Foreign file staging can allow pipelines to proceed with corrupt files
Bug report
Expected behavior and actual behavior
Description and background
- foreign file staging via HTTP/S can report successful transfer following connection interruption
- under certain conditions this allows pipelines to continue with incomplete and corrupt inputs
- this scenario has been observed intermittently for nf-core/oncoanalyser when retrieving reference data from Cloudflare R2
- most recently reported by a user in the nf-core Slack Workspace
- this issue has also been reported directly to me by collaborators
- I've also personally encountered this error with regular but low frequency over the past 8 months
Desired behaviour
- minimally to emit an error message and halt pipeline execution, or
- ideally retry / resume download with required byte range to complete staging
Steps to reproduce the problem
Given the difficultly involved in reproducing this intermittent problem I've put together toy example that can replicate behaviour locally with small data. The simple example is not a perfect replication but fundamentally demonstrates the problem described above.
File: run_simple_http_server.py (click to show)
#!/usr/bin/env python3
import argparse
import http.server
import time
TAR_DATA = b'\x1f\x8b\x08\x00\xb7\xa3\xb5f\x00\x03\xed\xd1M\n\xc20\x10\x05\xe0\xac=ENP\'\xe9\xfc\x9c\xa7BB\x17\xc5H\x1b\xc1\xe3\x1bm)"\xb4\xbb(\xe2|\x9b\xb7\x19\x92I^L\xe9h*\x03\x00!\xb2\xcf\xe49\xc1\xe3\x9c\x0b\xeb\x90\x89Z\xef\x98\xc5\x82\xf3(\xceX\xaa\xbd\xd8\xc3u\xca\xddXV\x99r\xb8\xf4\xe1\xbc9W\xc6b\xdc9gy\xc7\x9a?"\x96\xfeO\xdd\xd8\xe4[\xaevG\xf9\x0fF\xdc\xeb\x9f\xdf\xfaoE\xbc\xb1Pm\xa3\x17\x7f\xde\x7f\x1f\x86!\x1d\xbe\xbd\x85RJ\xa9O\xbb\x03\xe7+\x86\x11\x00\n\x00\x00'
class CustomRequestHandler(http.server.SimpleHTTPRequestHandler):
protocol_version = 'HTTP/1.1'
simulate_failure = False
def do_GET(self):
# Send headers including expected content length
self.send_response(200)
self.send_header('Content-Length', len(TAR_DATA))
self.end_headers()
# Write initial chunk then create artificial pause for NF to display staging message
self.wfile.write(TAR_DATA[:16])
time.sleep(5)
# Write remaining data except final several bytes so that we can interrupt if requested
self.wfile.write(TAR_DATA[16:-16])
# Simulate server-side interruption that should raise an exception in client
if self.simulate_failure:
raise Exception
# Complete writing and flush output
self.wfile.write(TAR_DATA[-16:])
self.wfile.flush()
def get_arguments():
parser = argparse.ArgumentParser()
parser.add_argument('--simulate_serverside_failure', action='store_true')
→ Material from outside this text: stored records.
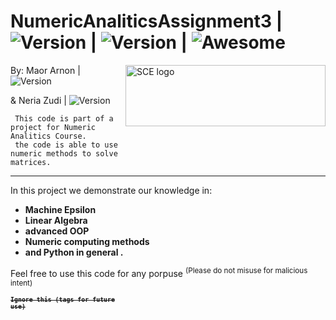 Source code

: # NumericAnaliticsAssignment3 | <img src="https://img.shields.io/badge/Version-0.3.3-green" alt="Version" > |   <img src="https://img.shields.io/badge/Downloads-0-lightgreen" alt="Version" > | ![Awesome](https://cdn.rawgit.com/sindresorhus/awesome/d7305f38d29fed78fa85652e3a63e154dd8e8829/media/badge.svg)

<img src="https://upload.wikimedia.org/wikipedia/he/4/44/SCE_logo.png" align="right"
     alt="SCE logo" width="320" height="98">


 By: Maor Arnon | <img src="https://img.shields.io/badge/Maor-Programmer-green" alt="Version" > 
 
 &  Neria Zudi | <img src="https://img.shields.io/badge/Matan-Programmer-blue" alt="Version" >
 


     This code is part of a project for Numeric Analitics Course.
     the code is able to use numeric methods to solve matrices.
   <hr>
   
   In this project we demonstrate our knowledge in:
   * **Machine Epsilon** 
   * **Linear Algebra** 
   * **advanced OOP** 
   * **Numeric computing methods**
   * **and Python in general .**

Feel free to use this code for any porpuse <sup> (Please do not misuse for malicious intent) </sub>



 


<code><strong><sup><strike>Ignore this (tags for future use)</strike></sup></strong></code>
return parser.parse_args()
def main():
# Get commandline args and configure
args = get_arguments()
CustomRequestHandler.simulate_failure = args.simulate_serverside_failure
# Launch HTTP server
with http.server.ThreadingHTTPServer(('localhost', 8000), CustomRequestHandler) as server:
server.serve_forever()
if __name__ == '__main__':
main()
File: main.nf (click to show)
#!/usr/bin/env nextflow
process DECOMPRESS_TARBALL {
publishDir 'output/'
input:
path tarball
output:
path 'foo/'
script:
"""
tar -zxvf ${tarball}
"""
}
workflow {
DECOMPRESS_TARBALL('http://localhost:8000/foo.tar.gz')
}
After writing above scripts to disk, problem behaviour can be replicated with the following:
# First shell
python3 run_simple_http_server.py --simulate_serverside_failure
# Second shell
nextflow run main.nf
Remove --simulate_serverside_failure to show normal operation. Tested with Nextflow 24.04.4 and 24.07.0-edge.5923 on macOS.
Program output
Console output when simulating the above serverside error (i.e. staging fails but pipeline proceeds with corrupt input)
N E X T F L O W ~ version 24.04.4
Launching `main.nf` [happy_bhaskara] DSL2 - revision: fe3bec1c93
executor > local (1)
[4a/5386b5] process > DECOMPRESS_TARBALL [100%] 1 of 1, failed: 1 ✘
Staging foreign file: http://localhost:8000/foo.tar.gz
ERROR ~ Error executing process > 'DECOMPRESS_TARBALL'
Caused by:
Process `DECOMPRESS_TARBALL` terminated with an error exit status (1)
Command executed:
tar -zxvf foo.tar.gz
Command exit status:
1
Command output:
(empty)
Command error:
tar: Error opening archive: truncated gzip input
Work dir:
/Users/stephen/projects/nextflow_simulate_connection_close/work/4a/5386b592a8d2e8cde461e2bf877fa5
Tip: you can replicate the issue by changing to the process work dir and entering the command `bash .command.run`
-- Check '.nextflow.log' file for details
Attachments: nextflow.log
Environment
- Nextflow version: 24.04.4 (additionally confirmed: 24.07.0-edge.5923; additionally observed: other older 24.XX.X versions)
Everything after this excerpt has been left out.